• **WHAT IS BEING ASKED**
Could you copy each line of the entries that contains "procedure"?

Extracted data entries:

=-=-=

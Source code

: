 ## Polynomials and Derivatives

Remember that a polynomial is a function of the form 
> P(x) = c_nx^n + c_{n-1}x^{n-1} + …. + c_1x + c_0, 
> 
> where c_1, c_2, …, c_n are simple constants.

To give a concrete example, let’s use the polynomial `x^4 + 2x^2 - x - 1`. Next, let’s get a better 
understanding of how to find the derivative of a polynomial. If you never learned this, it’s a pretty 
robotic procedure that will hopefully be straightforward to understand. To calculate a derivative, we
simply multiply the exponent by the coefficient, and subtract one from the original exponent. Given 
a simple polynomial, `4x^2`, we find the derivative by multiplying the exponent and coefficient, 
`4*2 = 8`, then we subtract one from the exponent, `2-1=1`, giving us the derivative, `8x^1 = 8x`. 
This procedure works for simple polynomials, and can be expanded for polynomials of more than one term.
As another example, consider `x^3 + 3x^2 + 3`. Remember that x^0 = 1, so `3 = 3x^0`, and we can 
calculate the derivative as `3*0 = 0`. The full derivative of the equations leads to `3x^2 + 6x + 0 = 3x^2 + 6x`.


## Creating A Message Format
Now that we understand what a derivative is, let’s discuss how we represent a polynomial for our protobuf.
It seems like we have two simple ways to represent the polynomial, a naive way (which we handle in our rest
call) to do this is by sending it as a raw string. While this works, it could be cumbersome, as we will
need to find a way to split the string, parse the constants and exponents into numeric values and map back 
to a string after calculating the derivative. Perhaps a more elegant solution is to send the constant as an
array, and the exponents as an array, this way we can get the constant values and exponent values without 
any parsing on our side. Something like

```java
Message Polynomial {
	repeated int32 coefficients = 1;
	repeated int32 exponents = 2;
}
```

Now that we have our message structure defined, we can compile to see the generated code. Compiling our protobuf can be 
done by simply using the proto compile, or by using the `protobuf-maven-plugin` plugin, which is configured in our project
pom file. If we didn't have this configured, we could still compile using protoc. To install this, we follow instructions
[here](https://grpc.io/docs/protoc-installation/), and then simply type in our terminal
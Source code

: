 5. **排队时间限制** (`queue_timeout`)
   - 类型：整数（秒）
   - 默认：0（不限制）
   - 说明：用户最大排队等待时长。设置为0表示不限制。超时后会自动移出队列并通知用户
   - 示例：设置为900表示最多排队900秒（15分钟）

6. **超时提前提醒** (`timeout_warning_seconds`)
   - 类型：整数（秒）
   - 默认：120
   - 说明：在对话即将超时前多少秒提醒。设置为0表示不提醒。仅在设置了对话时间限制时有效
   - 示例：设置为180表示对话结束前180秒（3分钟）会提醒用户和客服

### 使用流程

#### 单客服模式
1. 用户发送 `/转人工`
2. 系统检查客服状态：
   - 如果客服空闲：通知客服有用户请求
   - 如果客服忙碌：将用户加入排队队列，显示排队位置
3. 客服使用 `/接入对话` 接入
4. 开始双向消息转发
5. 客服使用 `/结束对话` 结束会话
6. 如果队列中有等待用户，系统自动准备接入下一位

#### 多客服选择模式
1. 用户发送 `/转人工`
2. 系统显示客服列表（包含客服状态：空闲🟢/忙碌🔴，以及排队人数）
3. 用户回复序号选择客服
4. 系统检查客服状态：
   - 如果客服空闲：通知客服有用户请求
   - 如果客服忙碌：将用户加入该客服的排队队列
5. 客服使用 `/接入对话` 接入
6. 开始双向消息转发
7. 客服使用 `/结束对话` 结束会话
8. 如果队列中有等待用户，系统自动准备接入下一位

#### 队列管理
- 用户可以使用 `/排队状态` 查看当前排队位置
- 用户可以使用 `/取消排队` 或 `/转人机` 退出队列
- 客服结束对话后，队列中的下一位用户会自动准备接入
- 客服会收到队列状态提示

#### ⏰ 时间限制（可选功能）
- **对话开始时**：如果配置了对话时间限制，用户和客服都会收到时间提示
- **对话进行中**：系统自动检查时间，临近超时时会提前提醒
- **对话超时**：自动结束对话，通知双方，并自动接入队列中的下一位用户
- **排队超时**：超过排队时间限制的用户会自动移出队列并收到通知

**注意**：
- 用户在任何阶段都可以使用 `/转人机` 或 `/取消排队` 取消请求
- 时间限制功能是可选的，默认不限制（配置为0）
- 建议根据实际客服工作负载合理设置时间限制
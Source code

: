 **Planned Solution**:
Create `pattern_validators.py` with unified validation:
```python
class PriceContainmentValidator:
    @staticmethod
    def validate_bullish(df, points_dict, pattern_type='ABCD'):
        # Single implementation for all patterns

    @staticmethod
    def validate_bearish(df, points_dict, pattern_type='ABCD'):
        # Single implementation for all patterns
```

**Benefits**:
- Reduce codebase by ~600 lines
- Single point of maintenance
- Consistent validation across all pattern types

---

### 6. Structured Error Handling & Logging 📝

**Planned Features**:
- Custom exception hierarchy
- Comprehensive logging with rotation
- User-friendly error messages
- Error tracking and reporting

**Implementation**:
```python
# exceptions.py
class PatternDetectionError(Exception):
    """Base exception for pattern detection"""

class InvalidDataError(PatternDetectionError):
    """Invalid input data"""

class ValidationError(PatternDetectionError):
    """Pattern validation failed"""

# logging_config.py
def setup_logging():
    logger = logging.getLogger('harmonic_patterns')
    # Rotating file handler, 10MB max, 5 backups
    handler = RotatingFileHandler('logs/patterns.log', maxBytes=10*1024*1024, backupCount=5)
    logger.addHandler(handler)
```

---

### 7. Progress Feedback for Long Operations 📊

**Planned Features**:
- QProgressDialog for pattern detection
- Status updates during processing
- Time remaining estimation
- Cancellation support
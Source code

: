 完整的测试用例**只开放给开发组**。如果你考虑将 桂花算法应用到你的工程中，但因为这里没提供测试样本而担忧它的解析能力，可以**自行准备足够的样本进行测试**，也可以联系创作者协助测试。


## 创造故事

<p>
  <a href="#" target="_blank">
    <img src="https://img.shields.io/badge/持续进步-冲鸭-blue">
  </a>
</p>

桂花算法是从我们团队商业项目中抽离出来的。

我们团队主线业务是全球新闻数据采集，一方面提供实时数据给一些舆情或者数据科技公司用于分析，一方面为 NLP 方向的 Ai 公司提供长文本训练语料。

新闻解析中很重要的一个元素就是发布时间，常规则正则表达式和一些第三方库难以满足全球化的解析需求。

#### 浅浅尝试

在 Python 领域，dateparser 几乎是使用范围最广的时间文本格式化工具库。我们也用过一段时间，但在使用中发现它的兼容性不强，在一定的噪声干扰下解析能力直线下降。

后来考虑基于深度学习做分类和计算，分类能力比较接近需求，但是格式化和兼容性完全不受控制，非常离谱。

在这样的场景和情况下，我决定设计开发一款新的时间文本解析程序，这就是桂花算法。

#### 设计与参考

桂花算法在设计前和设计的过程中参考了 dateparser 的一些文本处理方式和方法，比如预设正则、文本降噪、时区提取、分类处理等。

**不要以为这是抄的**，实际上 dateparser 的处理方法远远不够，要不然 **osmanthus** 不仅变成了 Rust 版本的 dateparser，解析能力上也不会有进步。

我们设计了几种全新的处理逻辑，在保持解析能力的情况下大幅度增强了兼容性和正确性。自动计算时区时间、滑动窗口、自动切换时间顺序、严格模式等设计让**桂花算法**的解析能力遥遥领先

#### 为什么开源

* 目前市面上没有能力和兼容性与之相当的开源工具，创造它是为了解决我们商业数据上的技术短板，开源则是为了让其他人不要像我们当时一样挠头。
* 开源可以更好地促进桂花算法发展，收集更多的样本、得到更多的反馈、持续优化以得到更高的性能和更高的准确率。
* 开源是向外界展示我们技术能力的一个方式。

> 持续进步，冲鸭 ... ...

=-=-=

• **YOUR RESPONSE**
robotic procedure that will hopefully be straightforward to understand. To calculate a derivative, we
This procedure works for simple polynomials, and can be expanded for polynomials of more than one term.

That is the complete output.